例えば、あるサービスはJava、別のサービスはKotlinで開発することも可能。
          

デメリット

  • サービスの分割が難しい

どの機能をどのようにサービスとして分割するかの判断が難しく、プロジェクトごとに異なる最適解を見つける必要がある。

  • 分散システム特有の難しさがある

サービスが分散されることで、ネットワークの遅延やシステム間のデータ整合性など、新たな課題が生まれる。

  • これまでのやり方とは大幅に変わる部分が多い

新しいミドルウェアの導入や、各サービスのテスト、デプロイの仕組みが必要となるため、技術的な知識が求められる。
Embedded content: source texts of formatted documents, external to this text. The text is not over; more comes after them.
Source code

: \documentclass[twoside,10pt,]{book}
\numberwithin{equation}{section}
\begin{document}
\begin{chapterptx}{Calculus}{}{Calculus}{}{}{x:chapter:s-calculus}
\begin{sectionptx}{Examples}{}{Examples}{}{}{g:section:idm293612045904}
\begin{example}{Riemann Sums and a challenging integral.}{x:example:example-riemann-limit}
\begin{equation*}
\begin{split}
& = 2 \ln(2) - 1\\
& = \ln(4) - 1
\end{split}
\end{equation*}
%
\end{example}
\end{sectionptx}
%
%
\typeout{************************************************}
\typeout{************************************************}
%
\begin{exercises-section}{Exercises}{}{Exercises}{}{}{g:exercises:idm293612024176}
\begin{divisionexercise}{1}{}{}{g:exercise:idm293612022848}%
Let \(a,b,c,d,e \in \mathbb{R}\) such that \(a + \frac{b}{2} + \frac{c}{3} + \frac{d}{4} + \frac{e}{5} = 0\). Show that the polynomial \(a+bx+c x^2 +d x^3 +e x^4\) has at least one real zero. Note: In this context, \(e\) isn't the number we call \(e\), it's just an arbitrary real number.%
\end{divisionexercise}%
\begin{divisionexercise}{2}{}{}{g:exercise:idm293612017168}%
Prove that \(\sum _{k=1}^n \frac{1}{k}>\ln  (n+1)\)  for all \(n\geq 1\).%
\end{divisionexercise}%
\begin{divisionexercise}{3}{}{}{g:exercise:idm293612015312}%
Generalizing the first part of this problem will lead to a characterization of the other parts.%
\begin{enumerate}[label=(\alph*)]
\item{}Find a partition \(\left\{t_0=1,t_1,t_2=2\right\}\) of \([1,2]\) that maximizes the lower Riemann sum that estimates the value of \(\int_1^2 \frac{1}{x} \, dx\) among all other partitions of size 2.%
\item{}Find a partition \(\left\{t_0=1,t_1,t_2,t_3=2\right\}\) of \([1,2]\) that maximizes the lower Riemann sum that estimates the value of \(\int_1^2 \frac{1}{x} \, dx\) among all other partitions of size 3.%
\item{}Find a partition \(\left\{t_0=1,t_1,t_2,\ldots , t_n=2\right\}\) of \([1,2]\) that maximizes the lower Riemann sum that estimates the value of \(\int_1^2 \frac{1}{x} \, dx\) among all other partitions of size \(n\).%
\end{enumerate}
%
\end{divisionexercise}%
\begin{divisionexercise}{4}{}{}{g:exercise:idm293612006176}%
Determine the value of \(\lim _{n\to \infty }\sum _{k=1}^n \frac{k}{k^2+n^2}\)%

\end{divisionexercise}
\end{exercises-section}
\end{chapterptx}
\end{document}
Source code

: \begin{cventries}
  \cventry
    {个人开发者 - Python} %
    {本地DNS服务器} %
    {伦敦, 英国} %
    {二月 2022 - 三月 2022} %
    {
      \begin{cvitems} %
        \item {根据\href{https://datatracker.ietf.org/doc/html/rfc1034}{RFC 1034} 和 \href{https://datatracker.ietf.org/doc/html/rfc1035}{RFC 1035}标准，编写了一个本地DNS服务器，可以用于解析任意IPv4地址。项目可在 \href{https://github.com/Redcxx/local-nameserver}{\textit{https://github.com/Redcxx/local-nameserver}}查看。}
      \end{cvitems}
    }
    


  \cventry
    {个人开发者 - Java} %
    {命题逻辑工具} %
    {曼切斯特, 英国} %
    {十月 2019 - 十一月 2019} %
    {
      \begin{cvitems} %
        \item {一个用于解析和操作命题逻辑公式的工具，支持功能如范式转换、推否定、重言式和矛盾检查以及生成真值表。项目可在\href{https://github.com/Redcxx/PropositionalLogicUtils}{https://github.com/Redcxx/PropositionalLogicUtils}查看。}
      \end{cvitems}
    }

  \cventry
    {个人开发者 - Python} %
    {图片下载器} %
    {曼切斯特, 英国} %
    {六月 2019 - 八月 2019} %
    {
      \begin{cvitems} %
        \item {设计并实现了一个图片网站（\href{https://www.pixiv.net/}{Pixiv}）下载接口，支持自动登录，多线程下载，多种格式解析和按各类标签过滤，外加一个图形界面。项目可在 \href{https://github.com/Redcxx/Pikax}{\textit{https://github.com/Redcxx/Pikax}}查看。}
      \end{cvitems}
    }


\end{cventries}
マイクロサービスを使ってどのようなシステムを目指すべきか

次に、マイクロサービスを活用して目指すべきシステムについてお話いただきました。
サーバー負荷などによる遅延や障害が発生すると、ユーザーは競合他社のシステムに流れてしまい、システムの存続が危ぶまれます。実際に応答性の低さが深刻な問題を引き起こした事例を交え、「あらゆる状況下で応答性を高める」ことが目指すべきシステムの目標であるとご説明いただきました。

では、どのようにすれば高い応答性が確保できるのでしょうか?ここで、AkkaやScalaを開発したLightbend社が発表したリアクティブ宣言についてご紹介していただきました。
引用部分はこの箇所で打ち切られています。